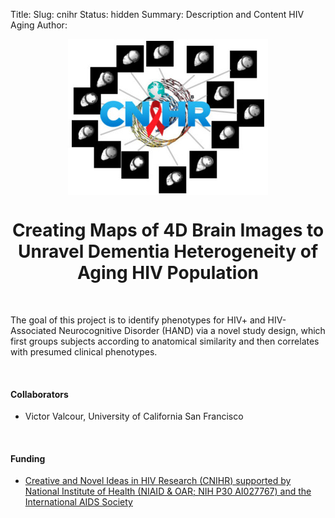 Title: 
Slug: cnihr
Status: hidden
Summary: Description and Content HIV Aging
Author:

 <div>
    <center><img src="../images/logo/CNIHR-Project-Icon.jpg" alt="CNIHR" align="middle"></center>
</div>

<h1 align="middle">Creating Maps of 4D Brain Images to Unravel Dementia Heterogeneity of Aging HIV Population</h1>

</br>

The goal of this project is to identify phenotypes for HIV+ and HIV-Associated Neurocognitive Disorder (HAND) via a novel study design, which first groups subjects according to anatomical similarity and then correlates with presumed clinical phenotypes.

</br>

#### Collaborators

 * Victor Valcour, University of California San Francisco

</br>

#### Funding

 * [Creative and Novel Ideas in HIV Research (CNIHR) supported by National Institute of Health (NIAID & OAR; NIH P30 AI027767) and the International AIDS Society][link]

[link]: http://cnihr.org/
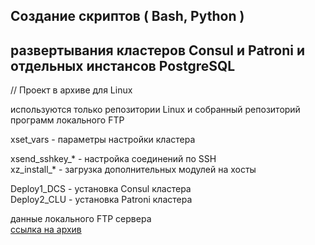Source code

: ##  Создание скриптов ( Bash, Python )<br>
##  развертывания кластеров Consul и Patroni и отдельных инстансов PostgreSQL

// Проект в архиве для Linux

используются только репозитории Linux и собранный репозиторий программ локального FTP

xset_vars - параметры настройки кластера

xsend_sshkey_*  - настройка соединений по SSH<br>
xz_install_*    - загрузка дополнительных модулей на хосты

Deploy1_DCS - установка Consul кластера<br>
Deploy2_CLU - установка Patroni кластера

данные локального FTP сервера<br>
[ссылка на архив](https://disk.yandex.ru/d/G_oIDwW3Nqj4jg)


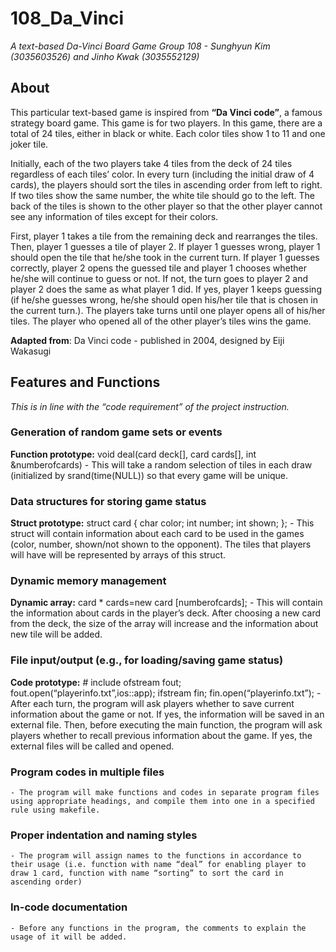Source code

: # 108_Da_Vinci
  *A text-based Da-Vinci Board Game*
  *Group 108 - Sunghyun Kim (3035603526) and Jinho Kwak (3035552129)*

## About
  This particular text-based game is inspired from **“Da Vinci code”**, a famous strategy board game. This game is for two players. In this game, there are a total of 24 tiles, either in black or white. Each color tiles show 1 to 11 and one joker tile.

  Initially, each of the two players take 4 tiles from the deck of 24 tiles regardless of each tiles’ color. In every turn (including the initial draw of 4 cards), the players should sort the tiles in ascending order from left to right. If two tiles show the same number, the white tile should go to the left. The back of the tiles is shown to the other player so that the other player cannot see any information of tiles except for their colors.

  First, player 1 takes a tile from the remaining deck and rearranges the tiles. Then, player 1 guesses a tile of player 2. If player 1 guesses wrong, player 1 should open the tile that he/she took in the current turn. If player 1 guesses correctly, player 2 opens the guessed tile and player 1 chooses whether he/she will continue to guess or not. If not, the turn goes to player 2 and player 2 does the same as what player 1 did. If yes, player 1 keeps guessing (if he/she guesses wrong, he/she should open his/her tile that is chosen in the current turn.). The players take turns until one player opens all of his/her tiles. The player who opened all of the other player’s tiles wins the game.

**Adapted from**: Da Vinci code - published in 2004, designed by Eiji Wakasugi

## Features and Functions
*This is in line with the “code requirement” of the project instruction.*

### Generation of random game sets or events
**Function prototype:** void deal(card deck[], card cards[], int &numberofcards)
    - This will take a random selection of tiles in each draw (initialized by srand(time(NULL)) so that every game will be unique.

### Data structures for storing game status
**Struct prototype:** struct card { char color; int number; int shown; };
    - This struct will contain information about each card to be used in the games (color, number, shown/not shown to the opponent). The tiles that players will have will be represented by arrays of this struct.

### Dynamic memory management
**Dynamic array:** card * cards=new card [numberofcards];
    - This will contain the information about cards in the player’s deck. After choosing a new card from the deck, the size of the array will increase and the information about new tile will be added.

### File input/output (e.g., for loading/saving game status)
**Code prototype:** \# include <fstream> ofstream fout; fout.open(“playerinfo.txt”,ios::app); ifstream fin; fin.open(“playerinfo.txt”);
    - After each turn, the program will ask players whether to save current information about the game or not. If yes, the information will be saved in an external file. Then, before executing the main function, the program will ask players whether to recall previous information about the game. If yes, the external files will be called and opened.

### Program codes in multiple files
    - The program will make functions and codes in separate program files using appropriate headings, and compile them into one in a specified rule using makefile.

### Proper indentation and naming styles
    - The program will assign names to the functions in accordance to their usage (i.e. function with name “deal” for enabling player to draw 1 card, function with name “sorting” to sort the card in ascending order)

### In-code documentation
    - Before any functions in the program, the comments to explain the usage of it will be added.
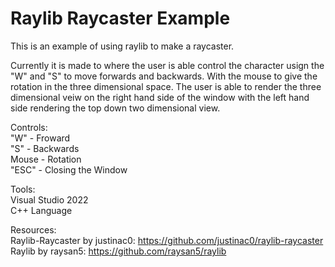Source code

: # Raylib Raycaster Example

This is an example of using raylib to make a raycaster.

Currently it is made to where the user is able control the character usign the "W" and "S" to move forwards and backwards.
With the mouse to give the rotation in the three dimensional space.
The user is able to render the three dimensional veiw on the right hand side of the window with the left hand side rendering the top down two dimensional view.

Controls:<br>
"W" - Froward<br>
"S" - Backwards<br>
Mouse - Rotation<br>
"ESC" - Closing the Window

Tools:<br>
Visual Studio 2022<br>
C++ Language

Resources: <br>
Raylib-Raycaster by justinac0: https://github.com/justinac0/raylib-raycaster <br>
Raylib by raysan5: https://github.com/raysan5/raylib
────────
From the records above, extract the lines from the one holding "Status: hidden" through the one holding "данные локального FTP сервера<br>", word for word; omit the pictures.

- [Written response]
Status: hidden
Summary: Description and Content HIV Aging
Author:

 <div>
    <center><img src="../images/logo/CNIHR-Project-Icon.jpg" alt="CNIHR" align="middle"></center>
</div>

<h1 align="middle">Creating Maps of 4D Brain Images to Unravel Dementia Heterogeneity of Aging HIV Population</h1>

</br>

The goal of this project is to identify phenotypes for HIV+ and HIV-Associated Neurocognitive Disorder (HAND) via a novel study design, which first groups subjects according to anatomical similarity and then correlates with presumed clinical phenotypes.

</br>

#### Collaborators

 * Victor Valcour, University of California San Francisco

</br>

#### Funding

 * [Creative and Novel Ideas in HIV Research (CNIHR) supported by National Institute of Health (NIAID & OAR; NIH P30 AI027767) and the International AIDS Society][link]

[link]: http://cnihr.org/
Source code

: ##  Создание скриптов ( Bash, Python )<br>
##  развертывания кластеров Consul и Patroni и отдельных инстансов PostgreSQL

// Проект в архиве для Linux

используются только репозитории Linux и собранный репозиторий программ локального FTP

xset_vars - параметры настройки кластера

xsend_sshkey_*  - настройка соединений по SSH<br>
xz_install_*    - загрузка дополнительных модулей на хосты

Deploy1_DCS - установка Consul кластера<br>
Deploy2_CLU - установка Patroni кластера

данные локального FTP сервера<br>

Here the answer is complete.